The European Commission has formally approved an adequacy decision for the UK, meaning the UK's data protection regime has been deemed sufficient to protect EU personal data. This means employers will be able to continue to transfer employee data from the EU to the UK, without having to put in place additional safeguarding mechanisms. However, the adequacy decision will expire in four years, which means there will be a further review of UK laws and practices at that stage to decide if the decision should be renewed.
The Government has confirmed that it does not plan to ban "fire and rehire" practices at this stage but has also said that "nothing is off the table". The practice is sometimes used by employers to change employees' contracts where employees are not prepared to agree to those changes. It involves terminating employees' contracts and immediately offering new contracts containing the relevant changes. The Government's confirmation comes after a report by Acas, which was commissioned by the Department for Business, Energy and Industrial Strategy following calls from the Trades Union Congress to ban the practice. The Government says it has asked Acas to produce clearer guidance on when fire and rehire should be used and will continue to work with Acas on the issue.
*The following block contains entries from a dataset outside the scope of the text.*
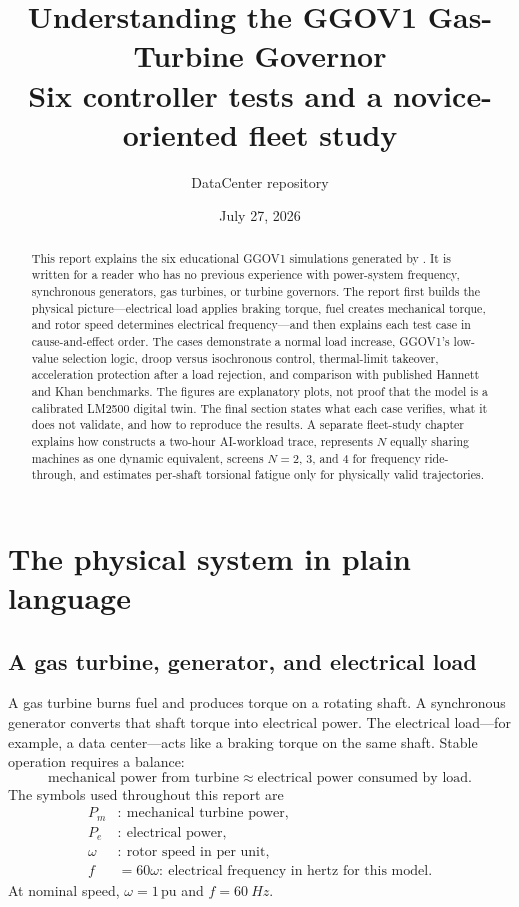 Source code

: \documentclass[11pt]{article}
\title{Understanding the GGOV1 Gas-Turbine Governor\\
\large Six controller tests and a novice-oriented fleet study}
\author{DataCenter repository}
\date{July 27, 2026}
\newcommand{\pu}{\,\mathrm{pu}}
\newcommand{\Pe}{\ensuremath{P_{e}}}
\newcommand{\Pm}{\ensuremath{P_{m}}}
\begin{document}
\maketitle

\begin{abstract}
This report explains the six educational GGOV1 simulations generated by
.  It is written for a reader who
has no previous experience with power-system frequency, synchronous
generators, gas turbines, or turbine governors.  The report first builds the
physical picture---electrical load applies braking torque, fuel creates
mechanical torque, and rotor speed determines electrical frequency---and then
explains each test case in cause-and-effect order.  The cases demonstrate a
normal load increase, GGOV1's low-value selection logic, droop versus
isochronous control, thermal-limit takeover, acceleration protection after a
load rejection, and comparison with published Hannett and Khan benchmarks.
The figures are explanatory plots, not proof that the model is a calibrated
LM2500 digital twin.  The final section states what each case verifies, what it
does not validate, and how to reproduce the results.  A separate fleet-study
chapter explains how  constructs a two-hour
AI-workload trace, represents $N$ equally sharing machines as one dynamic
equivalent, screens $N=2$, $3$, and $4$ for frequency ride-through, and
estimates per-shaft torsional fatigue only for physically valid trajectories.
\end{abstract}

\tableofcontents
\clearpage

\section{The physical system in plain language}

\subsection{A gas turbine, generator, and electrical load}
A gas turbine burns fuel and produces torque on a rotating shaft.  A
synchronous generator converts that shaft torque into electrical power.  The
electrical load---for example, a data center---acts like a braking torque on
the same shaft.  Stable operation requires a balance:
\begin{equation}
  \text{mechanical power from turbine} \approx
  \text{electrical power consumed by load}.
\end{equation}
The symbols used throughout this report are
\begin{align}
  \Pm &:\ \text{mechanical turbine power},\\
  \Pe &:\ \text{electrical power},\\
  \omega &:\ \text{rotor speed in per unit},\\
  f &= 60\omega:\ \text{electrical frequency in hertz for this model}.
\end{align}
At nominal speed, $\omega=1\pu$ and $f=\SI{60}{Hz}$.
\end{document}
In a joint letter, the CBI, TUC and Equality and Human Rights Commission have written to Cabinet Office minister, Michael Gove MP, calling for a clear timetable for the introduction of mandatory ethnicity pay gap reporting. A Government consultation on mandatory ethnicity pay gap reporting closed in January 2019 and the Government is yet to respond with its proposals. The Government's original proposal was that mandatory ethnicity pay gap reporting would be introduced for employers with 250 or more employees, to reflect the rules relating to gender pay gap reporting. However, the Government has not confirmed whether it plans to go ahead with these proposals or, if so, when. Employment Update will report developments.